--- The data ---
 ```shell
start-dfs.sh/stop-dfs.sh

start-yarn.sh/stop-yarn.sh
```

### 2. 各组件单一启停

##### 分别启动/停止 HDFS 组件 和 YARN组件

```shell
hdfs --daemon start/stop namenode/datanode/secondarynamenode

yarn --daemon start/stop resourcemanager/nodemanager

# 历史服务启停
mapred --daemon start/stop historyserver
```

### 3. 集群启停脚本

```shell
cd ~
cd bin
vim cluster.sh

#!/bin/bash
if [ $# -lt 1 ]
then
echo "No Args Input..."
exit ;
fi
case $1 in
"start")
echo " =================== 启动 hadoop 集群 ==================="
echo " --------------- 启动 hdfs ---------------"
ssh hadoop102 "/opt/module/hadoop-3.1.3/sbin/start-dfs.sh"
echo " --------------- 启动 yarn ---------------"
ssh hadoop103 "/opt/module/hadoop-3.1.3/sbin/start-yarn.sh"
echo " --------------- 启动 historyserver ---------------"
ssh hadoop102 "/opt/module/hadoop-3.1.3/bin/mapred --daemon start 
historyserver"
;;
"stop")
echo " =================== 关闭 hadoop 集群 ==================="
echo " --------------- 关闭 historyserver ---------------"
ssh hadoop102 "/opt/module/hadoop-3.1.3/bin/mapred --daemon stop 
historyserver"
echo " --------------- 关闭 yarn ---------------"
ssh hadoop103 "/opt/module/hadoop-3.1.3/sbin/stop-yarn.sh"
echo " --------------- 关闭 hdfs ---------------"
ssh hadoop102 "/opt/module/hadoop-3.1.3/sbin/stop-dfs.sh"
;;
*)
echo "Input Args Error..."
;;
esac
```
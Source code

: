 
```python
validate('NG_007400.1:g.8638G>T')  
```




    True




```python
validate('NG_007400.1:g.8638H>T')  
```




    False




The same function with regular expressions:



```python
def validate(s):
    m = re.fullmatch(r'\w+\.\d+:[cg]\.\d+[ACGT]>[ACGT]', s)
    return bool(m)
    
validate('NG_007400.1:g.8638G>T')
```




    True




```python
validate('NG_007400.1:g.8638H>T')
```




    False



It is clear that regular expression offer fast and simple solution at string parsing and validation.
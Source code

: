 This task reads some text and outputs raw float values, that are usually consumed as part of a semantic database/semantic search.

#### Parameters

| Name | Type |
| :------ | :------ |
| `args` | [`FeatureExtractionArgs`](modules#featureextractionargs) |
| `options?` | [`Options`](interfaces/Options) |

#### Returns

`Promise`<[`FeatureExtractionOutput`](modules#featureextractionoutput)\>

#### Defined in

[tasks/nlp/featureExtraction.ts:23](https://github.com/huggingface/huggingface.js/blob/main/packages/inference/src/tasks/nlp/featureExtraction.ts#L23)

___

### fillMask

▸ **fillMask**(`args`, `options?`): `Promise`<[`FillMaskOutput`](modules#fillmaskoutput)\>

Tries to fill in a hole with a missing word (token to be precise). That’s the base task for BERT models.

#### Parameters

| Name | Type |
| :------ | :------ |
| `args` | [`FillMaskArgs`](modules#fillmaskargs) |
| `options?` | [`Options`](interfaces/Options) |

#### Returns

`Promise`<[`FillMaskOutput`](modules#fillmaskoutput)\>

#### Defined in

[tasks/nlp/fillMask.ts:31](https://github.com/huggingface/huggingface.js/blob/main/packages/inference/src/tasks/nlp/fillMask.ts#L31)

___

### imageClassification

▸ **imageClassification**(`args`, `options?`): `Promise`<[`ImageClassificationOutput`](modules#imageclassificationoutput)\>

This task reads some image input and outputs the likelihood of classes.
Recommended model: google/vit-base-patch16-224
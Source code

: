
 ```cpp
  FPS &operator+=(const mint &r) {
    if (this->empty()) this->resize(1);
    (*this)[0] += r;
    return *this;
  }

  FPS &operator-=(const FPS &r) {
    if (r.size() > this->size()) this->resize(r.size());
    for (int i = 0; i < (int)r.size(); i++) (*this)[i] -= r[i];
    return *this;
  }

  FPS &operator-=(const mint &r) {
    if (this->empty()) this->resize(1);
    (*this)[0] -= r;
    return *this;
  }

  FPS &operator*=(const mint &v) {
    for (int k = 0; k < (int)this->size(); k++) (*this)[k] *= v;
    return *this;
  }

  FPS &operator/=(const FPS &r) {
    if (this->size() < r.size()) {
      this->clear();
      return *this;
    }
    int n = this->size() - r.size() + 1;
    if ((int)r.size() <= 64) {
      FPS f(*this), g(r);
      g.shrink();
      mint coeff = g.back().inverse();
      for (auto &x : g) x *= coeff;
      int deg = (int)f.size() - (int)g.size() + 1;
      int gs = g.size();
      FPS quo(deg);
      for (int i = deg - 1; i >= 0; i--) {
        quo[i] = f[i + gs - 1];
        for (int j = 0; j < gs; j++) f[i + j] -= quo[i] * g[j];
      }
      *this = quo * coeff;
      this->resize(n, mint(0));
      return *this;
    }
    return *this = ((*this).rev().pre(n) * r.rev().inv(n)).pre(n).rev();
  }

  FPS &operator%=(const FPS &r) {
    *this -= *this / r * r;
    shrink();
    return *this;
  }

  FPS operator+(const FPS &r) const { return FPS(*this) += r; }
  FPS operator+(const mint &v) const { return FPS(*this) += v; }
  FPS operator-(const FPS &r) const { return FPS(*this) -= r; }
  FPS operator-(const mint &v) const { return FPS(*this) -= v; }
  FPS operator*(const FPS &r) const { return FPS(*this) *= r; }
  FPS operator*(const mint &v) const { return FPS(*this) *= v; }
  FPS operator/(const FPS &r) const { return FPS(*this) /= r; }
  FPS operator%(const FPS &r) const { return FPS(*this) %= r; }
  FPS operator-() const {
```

--- Task instructions ---
Could you write the whole listing out again, line for line?

--- Solution to this task ---
 ```shell
start-dfs.sh/stop-dfs.sh

start-yarn.sh/stop-yarn.sh
```

### 2. 各组件单一启停

##### 分别启动/停止 HDFS 组件 和 YARN组件

```shell
hdfs --daemon start/stop namenode/datanode/secondarynamenode

yarn --daemon start/stop resourcemanager/nodemanager

# 历史服务启停
mapred --daemon start/stop historyserver
```

### 3. 集群启停脚本

```shell
cd ~
cd bin
vim cluster.sh

#!/bin/bash
if [ $# -lt 1 ]
then
echo "No Args Input..."
exit ;
fi
case $1 in
"start")
echo " =================== 启动 hadoop 集群 ==================="
echo " --------------- 启动 hdfs ---------------"
ssh hadoop102 "/opt/module/hadoop-3.1.3/sbin/start-dfs.sh"
echo " --------------- 启动 yarn ---------------"
ssh hadoop103 "/opt/module/hadoop-3.1.3/sbin/start-yarn.sh"
echo " --------------- 启动 historyserver ---------------"
ssh hadoop102 "/opt/module/hadoop-3.1.3/bin/mapred --daemon start 
historyserver"
;;
"stop")
echo " =================== 关闭 hadoop 集群 ==================="
echo " --------------- 关闭 historyserver ---------------"
ssh hadoop102 "/opt/module/hadoop-3.1.3/bin/mapred --daemon stop 
historyserver"
echo " --------------- 关闭 yarn ---------------"
ssh hadoop103 "/opt/module/hadoop-3.1.3/sbin/stop-yarn.sh"
echo " --------------- 关闭 hdfs ---------------"
ssh hadoop102 "/opt/module/hadoop-3.1.3/sbin/stop-dfs.sh"
;;
*)
echo "Input Args Error..."
;;
esac
```
Source code

: 
```python
validate('NG_007400.1:g.8638G>T')  
```




    True




```python
validate('NG_007400.1:g.8638H>T')  
```




    False




The same function with regular expressions:



```python
def validate(s):
    m = re.fullmatch(r'\w+\.\d+:[cg]\.\d+[ACGT]>[ACGT]', s)
    return bool(m)
    
validate('NG_007400.1:g.8638G>T')
```




    True




```python
validate('NG_007400.1:g.8638H>T')
```




    False



It is clear that regular expression offer fast and simple solution at string parsing and validation.
Source code

: This task reads some text and outputs raw float values, that are usually consumed as part of a semantic database/semantic search.

#### Parameters

| Name | Type |
| :------ | :------ |
| `args` | [`FeatureExtractionArgs`](modules#featureextractionargs) |
| `options?` | [`Options`](interfaces/Options) |

#### Returns

`Promise`<[`FeatureExtractionOutput`](modules#featureextractionoutput)\>

#### Defined in

[tasks/nlp/featureExtraction.ts:23](https://github.com/huggingface/huggingface.js/blob/main/packages/inference/src/tasks/nlp/featureExtraction.ts#L23)

___

### fillMask

▸ **fillMask**(`args`, `options?`): `Promise`<[`FillMaskOutput`](modules#fillmaskoutput)\>

Tries to fill in a hole with a missing word (token to be precise). That’s the base task for BERT models.

#### Parameters

| Name | Type |
| :------ | :------ |
| `args` | [`FillMaskArgs`](modules#fillmaskargs) |
| `options?` | [`Options`](interfaces/Options) |

#### Returns

`Promise`<[`FillMaskOutput`](modules#fillmaskoutput)\>

#### Defined in

[tasks/nlp/fillMask.ts:31](https://github.com/huggingface/huggingface.js/blob/main/packages/inference/src/tasks/nlp/fillMask.ts#L31)

___

### imageClassification

▸ **imageClassification**(`args`, `options?`): `Promise`<[`ImageClassificationOutput`](modules#imageclassificationoutput)\>

This task reads some image input and outputs the likelihood of classes.
Recommended model: google/vit-base-patch16-224
Source code

:
 ```cpp
  FPS &operator+=(const mint &r) {
    if (this->empty()) this->resize(1);
    (*this)[0] += r;
    return *this;
  }

  FPS &operator-=(const FPS &r) {
    if (r.size() > this->size()) this->resize(r.size());
    for (int i = 0; i < (int)r.size(); i++) (*this)[i] -= r[i];
    return *this;
  }

  FPS &operator-=(const mint &r) {
    if (this->empty()) this->resize(1);
    (*this)[0] -= r;
    return *this;
  }

  FPS &operator*=(const mint &v) {
    for (int k = 0; k < (int)this->size(); k++) (*this)[k] *= v;
    return *this;
  }

  FPS &operator/=(const FPS &r) {
    if (this->size() < r.size()) {
      this->clear();
      return *this;
    }
    int n = this->size() - r.size() + 1;
    if ((int)r.size() <= 64) {
      FPS f(*this), g(r);
      g.shrink();
      mint coeff = g.back().inverse();
      for (auto &x : g) x *= coeff;
      int deg = (int)f.size() - (int)g.size() + 1;
      int gs = g.size();
      FPS quo(deg);
      for (int i = deg - 1; i >= 0; i--) {
        quo[i] = f[i + gs - 1];
        for (int j = 0; j < gs; j++) f[i + j] -= quo[i] * g[j];
      }
      *this = quo * coeff;
      this->resize(n, mint(0));
      return *this;
    }
    return *this = ((*this).rev().pre(n) * r.rev().inv(n)).pre(n).rev();
  }

  FPS &operator%=(const FPS &r) {
    *this -= *this / r * r;
    shrink();
    return *this;
  }

  FPS operator+(const FPS &r) const { return FPS(*this) += r; }
  FPS operator+(const mint &v) const { return FPS(*this) += v; }
  FPS operator-(const FPS &r) const { return FPS(*this) -= r; }
  FPS operator-(const mint &v) const { return FPS(*this) -= v; }
  FPS operator*(const FPS &r) const { return FPS(*this) *= r; }
  FPS operator*(const mint &v) const { return FPS(*this) *= v; }
  FPS operator/(const FPS &r) const { return FPS(*this) /= r; }
  FPS operator%(const FPS &r) const { return FPS(*this) %= r; }
  FPS operator-() const {
```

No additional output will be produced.